By using the response surface 3D plots (Fig 6B), the interactions between the two factors and their optimum levels were studied. Fig 6B(a) and 6B(b) shows the effect of starch and (NH4)2SO4 on antibacterial activity. With a moderate concentration of starch and (NH4)2SO4, the antibacterial activity increased and after that the activity decreased with a higher concentration of starch and (NH4)2SO4. The same trend was observed in the effects of K2HPO4 and starch on antibacterial activity [Fig 6(c) and 6(d)]. Fig 6B(e) and 6B(f) shows the effect of K2HPO4 and (NH4)2SO4 on antibacterial activity. Initially, the antibacterial activity increased with increasing concentration of both K2HPO4 and (NH4)2SO4. Further addition of K2HPO4 and (NH4)2SO4 leads to reduced antibacterial activity. The 3-Dimensional RSM plots clearly indicated that the maximum antibacterial activity should appear with a medium level of starch, K2HPO4 and (NH4)2SO4. With the help of numerical optimization, the quadratic model predicted that the optimal values of test factors viz, starch = 14.97 g/L, (NH4)2SO4 = 2.89 g/L, and K2HPO4 = 2.07 g/L should give a maximum antibacterial activity of 30 mm zone of inhibition.

Experimental validation of optimization

The medium component parameters predicted from RSM was experimentally proven in triplicates.

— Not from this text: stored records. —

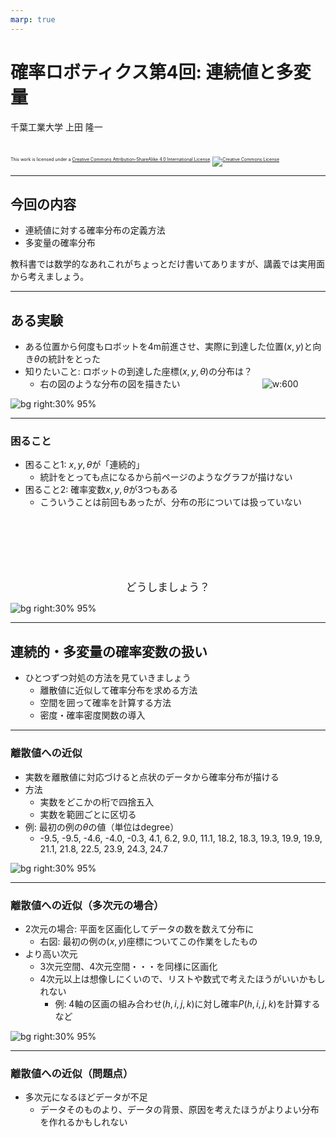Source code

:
 ```yaml
---
marp: true
---
```


<!-- footer: 確率ロボティクス第4回 -->

# 確率ロボティクス第4回: 連続値と多変量

千葉工業大学 上田 隆一

<br />

<p style="font-size:50%">
This work is licensed under a <a rel="license" href="http://creativecommons.org/licenses/by-sa/4.0/">Creative Commons Attribution-ShareAlike 4.0 International License</a>.
<a rel="license" href="http://creativecommons.org/licenses/by-sa/4.0/">
<img alt="Creative Commons License" style="border-width:0" src="https://i.creativecommons.org/l/by-sa/4.0/88x31.png" /></a>
</p>

---

<!-- paginate: true -->

## 今回の内容

- 連続値に対する確率分布の定義方法
- 多変量の確率分布

教科書では数学的なあれこれがちょっとだけ書いてありますが、講義では実用面から考えましょう。

---

## ある実験

- ある位置から何度もロボットを4m前進させ、実際に到達した位置$(x,y)$と向き$\theta$の統計をとった
- 知りたいこと: ロボットの到達した座標$(x,y,\theta)$の分布は？
    - 右の図のような分布の図を描きたい
$\qquad\qquad\qquad\qquad$![w:600](./figs/robot_final_pos.png)

![bg right:30% 95%](./figs/prob_dist.png)

---

### 困ること

- 困ること1: $x,y,\theta$が「連続的」
    - 統計をとっても点になるから前ページのようなグラフが描けない
- 困ること2: 確率変数$x,y,\theta$が3つもある
    - こういうことは前回もあったが、分布の形については扱っていない

<center style="padding-top:100px;font-size:120%">どうしましょう？</center>

![bg right:30% 95%](./figs/robot_final_pos_b.png)

---

## 連続的・多変量の確率変数の扱い

- ひとつずつ対処の方法を見ていきましょう
    - 離散値に近似して確率分布を求める方法
    - 空間を囲って確率を計算する方法
    - 密度・確率密度関数の導入

---

### 離散値への近似

- 実数を離散値に対応づけると点状のデータから確率分布が描ける
- 方法
    - 実数をどこかの桁で四捨五入
    - 実数を範囲ごとに区切る
- 例: 最初の例の$\theta$の値（単位はdegree）
    - -9.5, -9.5, -4.6, -4.0, -0.3, 4.1, 6.2, 9.0, 11.1, 18.2, 18.3, 19.3, 19.9, 19.9, 21.1, 21.8, 22.5, 23.9, 24.3, 24.7

![bg right:30% 95%](./figs/theta_hist.png)

---

### 離散値への近似（多次元の場合）

- 2次元の場合: 平面を区画化してデータの数を数えて分布に
    - 右図: 最初の例の$(x,y)$座標についてこの作業をしたもの
- より高い次元
    - 3次元空間、4次元空間・・・を同様に区画化
    - 4次元以上は想像しにくいので、リストや数式で考えたほうがいいかもしれない
        - 例: 4軸の区画の組み合わせ$(h,i,j,k)$に対し確率$P(h,i,j,k)$を計算するなど


![bg right:30% 95%](./figs/discretization.png)


---

### 離散値への近似（問題点）

- 多次元になるほどデータが不足
    - データそのものより、データの背景、原因を考えたほうがよりよい分布を作れるかもしれない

The antibacterial activity against S. epidermidis obtained experimentally was 28.5 ± 1.5mm which was in close accordance with the predicted value of 30 mm. The final optimized medium contained 14.97 g of soluble starch, 2.89g of (NH4)2SO4, 2.07g of K2HPO4, 1g of MgSO4·7H2O, 1g of NaCl, 2g of CaCO3, 1mg of FeSO4.7H2O, 1 mg of MnCl2.7H2O and 1mg of ZnSO4.7H2O as the initial concentration per liter of distilled water.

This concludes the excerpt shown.